My eyelids droop again, and I rub my hands over my face, trying to keep my eyes open. I know I’m not thinking straight, but I can’t go to sleep without making this decision.

  Do I call the FBI or not? And if not, do I actually go to that Starbucks?

  A violent shudder ripples through me as I try to picture meeting my husband’s murderer for coffee. I don’t think I can do it. Just the idea of it makes my insides somersault. But what would I do instead? Hide in bed all day and then go to my parents’ house for dinner with the Levinsons as promised? Pretend the monster who destroyed my life isn’t after me?

  It’s the thought of my parents that decides it. If I were on my own, I might chance the FBI’s dubious protection, but I can’t endanger my parents that way. I can’t force them to leave their house and everyone they know on the unlikely possibility that Ryson and his colleagues would be able to protect us better than they’ve protected the others. And leaving my parents behind is out of the question; even if their age wasn’t an issue, I can’t risk Peter interrogating them like he interrogated me about George.

  There’s only one thing I can do.

  I have to meet my tormentor tomorrow and hope that whatever he does to me won’t extend to the rest of my family.

  When I finally close eyes and pass out, I dream of him again. Only this time, he’s neither torturing nor fucking me.

  He’s sitting on my bed and watching me, his gaze warm and strangely possessive on my face.

  14

  Sara

  * * *

  By the time I pull up to the Starbucks at noon, the stabbing pain in my skull has quieted to a dull throb, and my stomach doesn’t threaten to revolt every second. However, my palms are damp with anxiety, and my hands shake so much I almost drop my keys when I come out of the car.

  I cross the parking lot, feeling like I’m going to my execution. Fear pulses through me with every rapid heartbeat. He could kill me at this very moment, just take me out with a sniper rifle. Maybe that’s why he lured me here: to murder me in a public place and leave my body to terrorize everyone.

  But no bullet finds me, and when I come into the coffeeshop, I see him right away. He’s sitting at one of the empty tables in the corner, his big hand wrapped around a Starbucks cup.

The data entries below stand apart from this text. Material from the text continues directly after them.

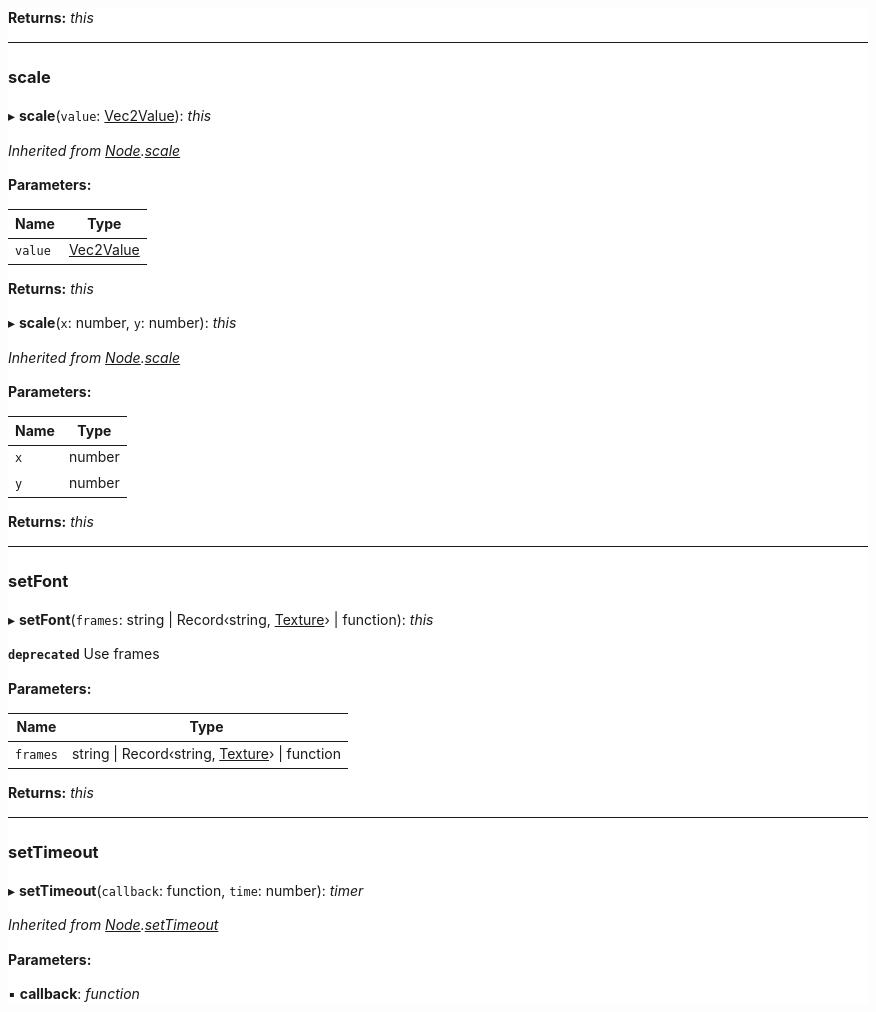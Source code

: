 **Returns:** *this*

___

###  scale

▸ **scale**(`value`: [Vec2Value](/api/interfaces/vec2value)): *this*

*Inherited from [Node](/api/classes/node).[scale](/api/classes/node#scale)*

**Parameters:**

Name | Type |
------ | ------ |
`value` | [Vec2Value](/api/interfaces/vec2value) |

**Returns:** *this*

▸ **scale**(`x`: number, `y`: number): *this*

*Inherited from [Node](/api/classes/node).[scale](/api/classes/node#scale)*

**Parameters:**

Name | Type |
------ | ------ |
`x` | number |
`y` | number |

**Returns:** *this*

___

###  setFont

▸ **setFont**(`frames`: string | Record‹string, [Texture](/api/classes/texture)› | function): *this*

**`deprecated`** Use frames

**Parameters:**

Name | Type |
------ | ------ |
`frames` | string &#124; Record‹string, [Texture](/api/classes/texture)› &#124; function |

**Returns:** *this*

___

###  setTimeout

▸ **setTimeout**(`callback`: function, `time`: number): *timer*

*Inherited from [Node](/api/classes/node).[setTimeout](/api/classes/node#settimeout)*

**Parameters:**

▪ **callback**: *function*
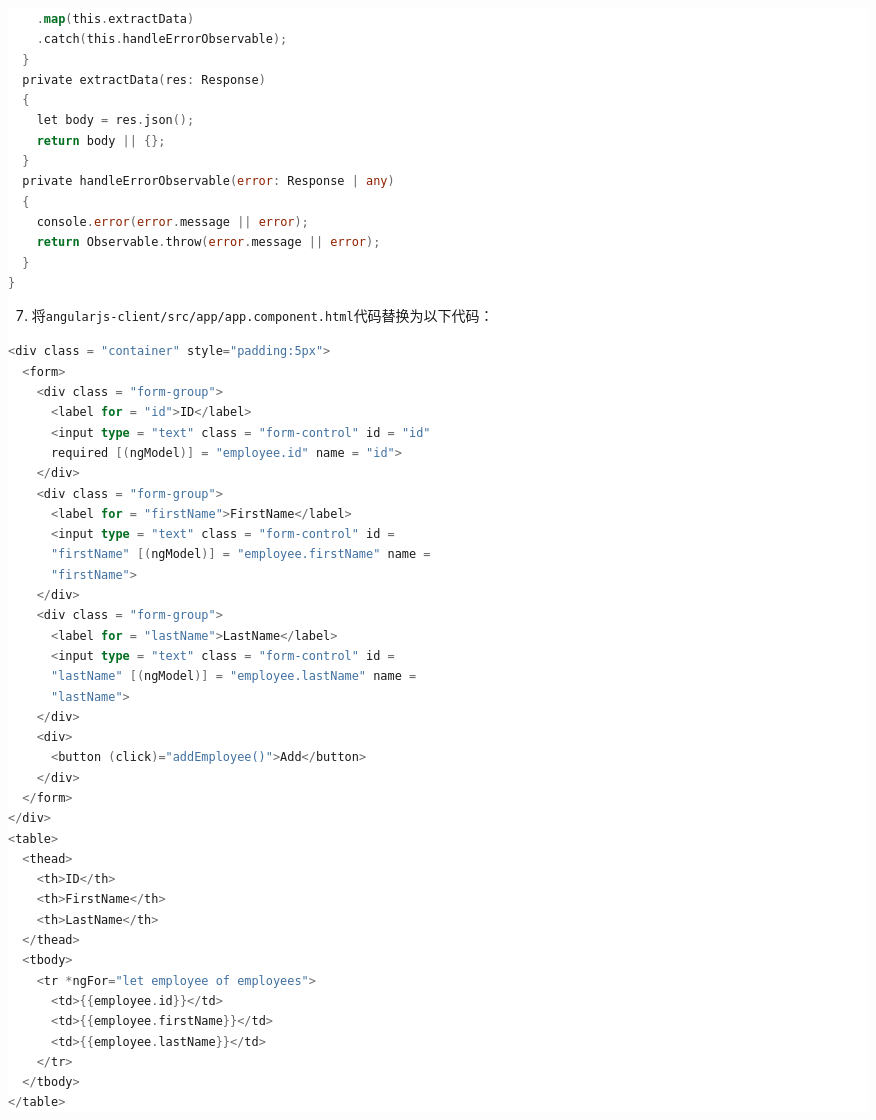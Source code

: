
 ```go
    .map(this.extractData)
    .catch(this.handleErrorObservable);
  }
  private extractData(res: Response) 
  {
    let body = res.json();
    return body || {};
  }
  private handleErrorObservable(error: Response | any) 
  {
    console.error(error.message || error);
    return Observable.throw(error.message || error);
  }
}
```

7.  将`angularjs-client/src/app/app.component.html`代码替换为以下代码：

```go
<div class = "container" style="padding:5px">
  <form>
    <div class = "form-group">
      <label for = "id">ID</label>
      <input type = "text" class = "form-control" id = "id" 
      required [(ngModel)] = "employee.id" name = "id">
    </div>
    <div class = "form-group">
      <label for = "firstName">FirstName</label>
      <input type = "text" class = "form-control" id = 
      "firstName" [(ngModel)] = "employee.firstName" name =
      "firstName">
    </div>
    <div class = "form-group">
      <label for = "lastName">LastName</label>
      <input type = "text" class = "form-control" id = 
      "lastName" [(ngModel)] = "employee.lastName" name =
      "lastName">
    </div>
    <div>
      <button (click)="addEmployee()">Add</button>
    </div>
  </form>
</div>
<table>
  <thead>
    <th>ID</th>
    <th>FirstName</th>
    <th>LastName</th>
  </thead>
  <tbody>
    <tr *ngFor="let employee of employees">
      <td>{{employee.id}}</td>
      <td>{{employee.firstName}}</td>
      <td>{{employee.lastName}}</td>
    </tr>
  </tbody>
</table>
```
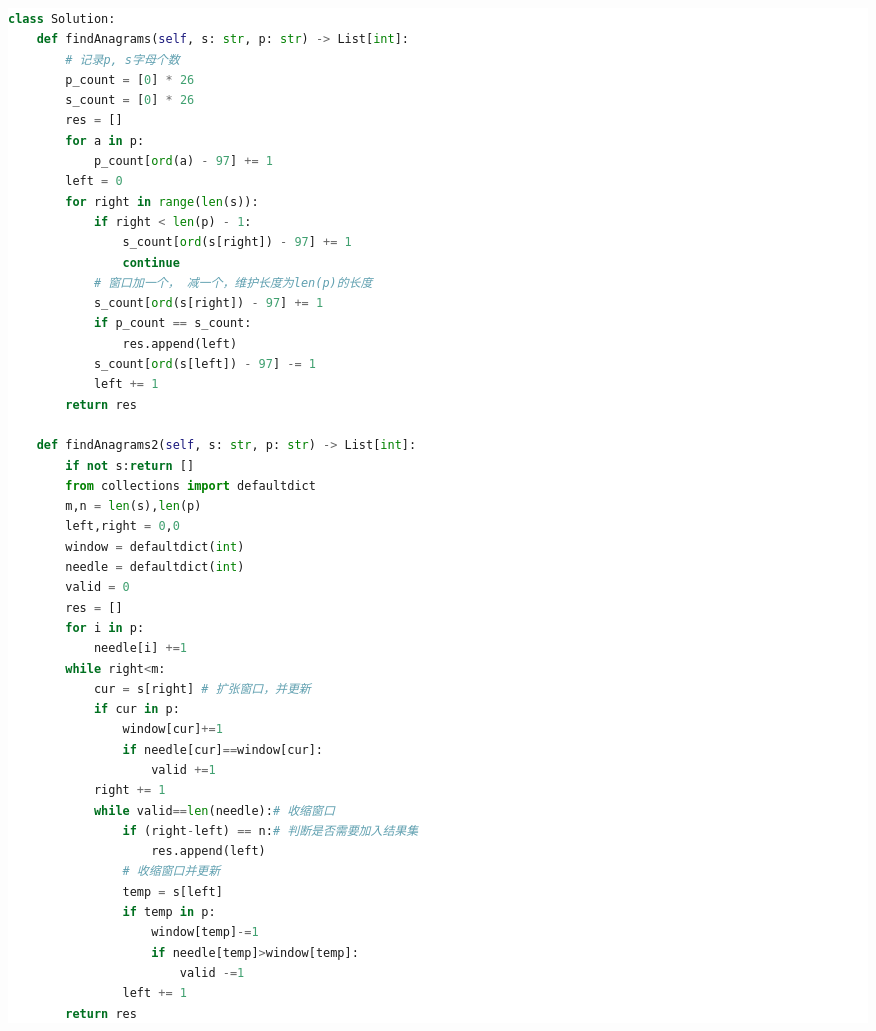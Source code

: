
 ```python
class Solution:
    def findAnagrams(self, s: str, p: str) -> List[int]:
        # 记录p, s字母个数
        p_count = [0] * 26
        s_count = [0] * 26
        res = []
        for a in p:
            p_count[ord(a) - 97] += 1
        left = 0
        for right in range(len(s)):
            if right < len(p) - 1:
                s_count[ord(s[right]) - 97] += 1
                continue
            # 窗口加一个， 减一个，维护长度为len(p)的长度
            s_count[ord(s[right]) - 97] += 1
            if p_count == s_count:
                res.append(left)
            s_count[ord(s[left]) - 97] -= 1
            left += 1
        return res

    def findAnagrams2(self, s: str, p: str) -> List[int]:
        if not s:return []
        from collections import defaultdict
        m,n = len(s),len(p)
        left,right = 0,0
        window = defaultdict(int)
        needle = defaultdict(int)
        valid = 0
        res = []
        for i in p:
            needle[i] +=1
        while right<m:
            cur = s[right] # 扩张窗口，并更新
            if cur in p:
                window[cur]+=1
                if needle[cur]==window[cur]:
                    valid +=1
            right += 1
            while valid==len(needle):# 收缩窗口
                if (right-left) == n:# 判断是否需要加入结果集
                    res.append(left)
                # 收缩窗口并更新
                temp = s[left]
                if temp in p:
                    window[temp]-=1
                    if needle[temp]>window[temp]:
                        valid -=1
                left += 1
        return res
```
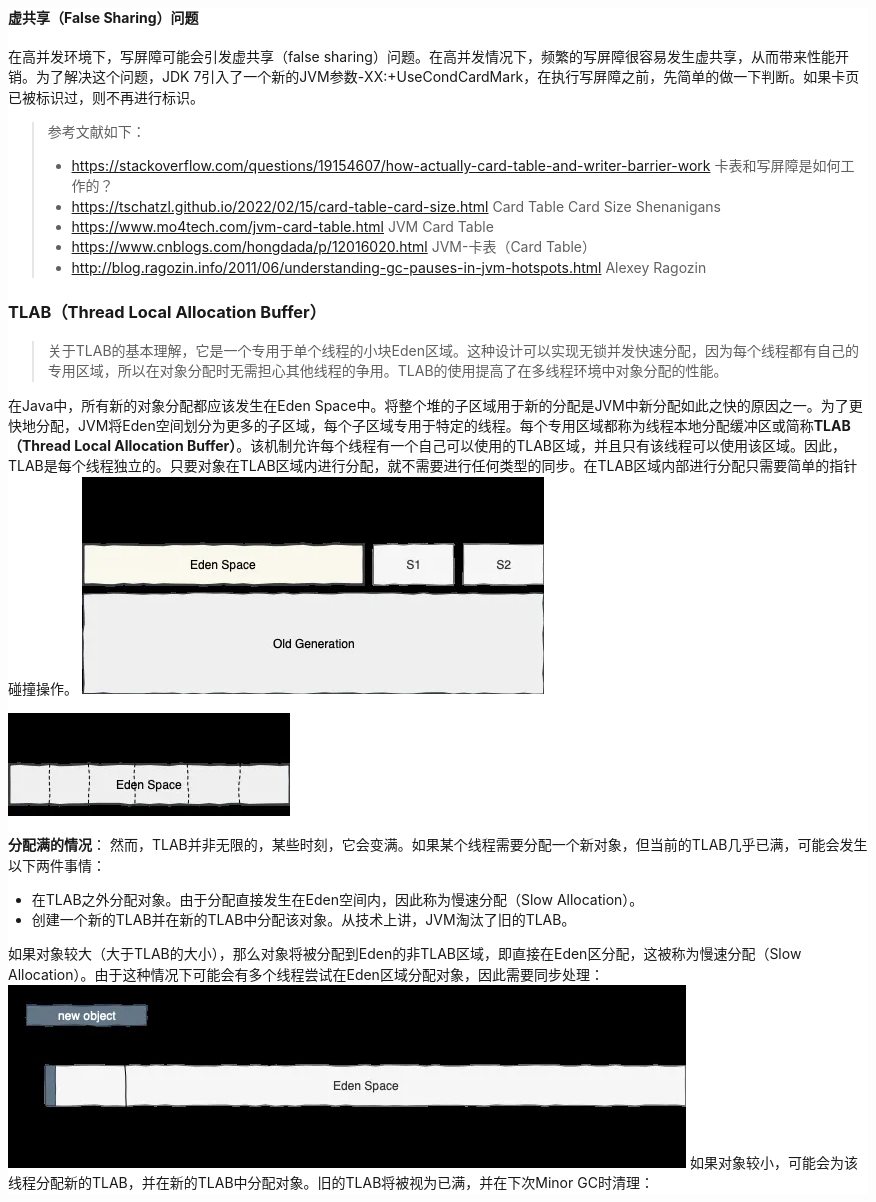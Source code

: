 #### 虚共享（False Sharing）问题

在高并发环境下，写屏障可能会引发虚共享（false sharing）问题。在高并发情况下，频繁的写屏障很容易发生虚共享，从而带来性能开销。为了解决这个问题，JDK 7引入了一个新的JVM参数-XX:+UseCondCardMark，在执行写屏障之前，先简单的做一下判断。如果卡页已被标识过，则不再进行标识。

> 参考文献如下：
>
> - <https://stackoverflow.com/questions/19154607/how-actually-card-table-and-writer-barrier-work> 卡表和写屏障是如何工作的？
> - <https://tschatzl.github.io/2022/02/15/card-table-card-size.html> Card Table Card Size Shenanigans
> - <https://www.mo4tech.com/jvm-card-table.html> JVM Card Table
> - <https://www.cnblogs.com/hongdada/p/12016020.html> JVM-卡表（Card Table）
> - <http://blog.ragozin.info/2011/06/understanding-gc-pauses-in-jvm-hotspots.html> Alexey Ragozin

### TLAB（Thread Local Allocation Buffer）
>
> 关于TLAB的基本理解，它是一个专用于单个线程的小块Eden区域。这种设计可以实现无锁并发快速分配，因为每个线程都有自己的专用区域，所以在对象分配时无需担心其他线程的争用。TLAB的使用提高了在多线程环境中对象分配的性能。

在Java中，所有新的对象分配都应该发生在Eden Space中。将整个堆的子区域用于新的分配是JVM中新分配如此之快的原因之一。为了更快地分配，JVM将Eden空间划分为更多的子区域，每个子区域专用于特定的线程。每个专用区域都称为线程本地分配缓冲区或简称**TLAB（Thread Local Allocation Buffer）**。该机制允许每个线程有一个自己可以使用的TLAB区域，并且只有该线程可以使用该区域。因此，TLAB是每个线程独立的。只要对象在TLAB区域内进行分配，就不需要进行任何类型的同步。在TLAB区域内部进行分配只需要简单的指针碰撞操作。
![](./personal_images/tlab-gens.webp)

![](./personal_images/tlab-regions.webp)

**分配满的情况**：
然而，TLAB并非无限的，某些时刻，它会变满。如果某个线程需要分配一个新对象，但当前的TLAB几乎已满，可能会发生以下两件事情：

- 在TLAB之外分配对象。由于分配直接发生在Eden空间内，因此称为慢速分配（Slow Allocation）。
- 创建一个新的TLAB并在新的TLAB中分配该对象。从技术上讲，JVM淘汰了旧的TLAB。

如果对象较大（大于TLAB的大小），那么对象将被分配到Eden的非TLAB区域，即直接在Eden区分配，这被称为慢速分配（Slow Allocation）。由于这种情况下可能会有多个线程尝试在Eden区域分配对象，因此需要同步处理：
![](./personal_images/tlab-empty.webp)
如果对象较小，可能会为该线程分配新的TLAB，并在新的TLAB中分配对象。旧的TLAB将被视为已满，并在下次Minor GC时清理：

  I meet his gaze, and everything inside me jolts, as though I got shocked with a defibrillator. For the first time, I see him in the light of day without alcohol or drugs in my system.

  For the first time, I fully comprehend how dangerous he is.

  He’s leaning back in his chair, his long, jean-clad legs stretched out and crossed at the ankles under the small round table. It’s a casual pose, but there’s nothing casual about the dark power that rolls off him in waves. He’s not just dangerous; he’s lethal. I see it in the metallic ice of his gaze and the coiled readiness of his large body, in the arrogant set of his jaw and the cruel curve of his lips.

  This is a man who lives and breathes violence, an apex predator for whom rules of society don’t exist.

  A monster who’s tortured and killed countless people.

  The surge of anger and hatred that comes with the thought cuts through my fear, and I take a step forward, then another and another until I’m walking toward him on almost steady legs. If he wanted to kill me, he could’ve already done it in a million different ways, so whatever he wants today must be something different.

  Something even more evil.

  “Hello, Sara,” he says, rising to his feet as I approach. “It’s good to see you again.”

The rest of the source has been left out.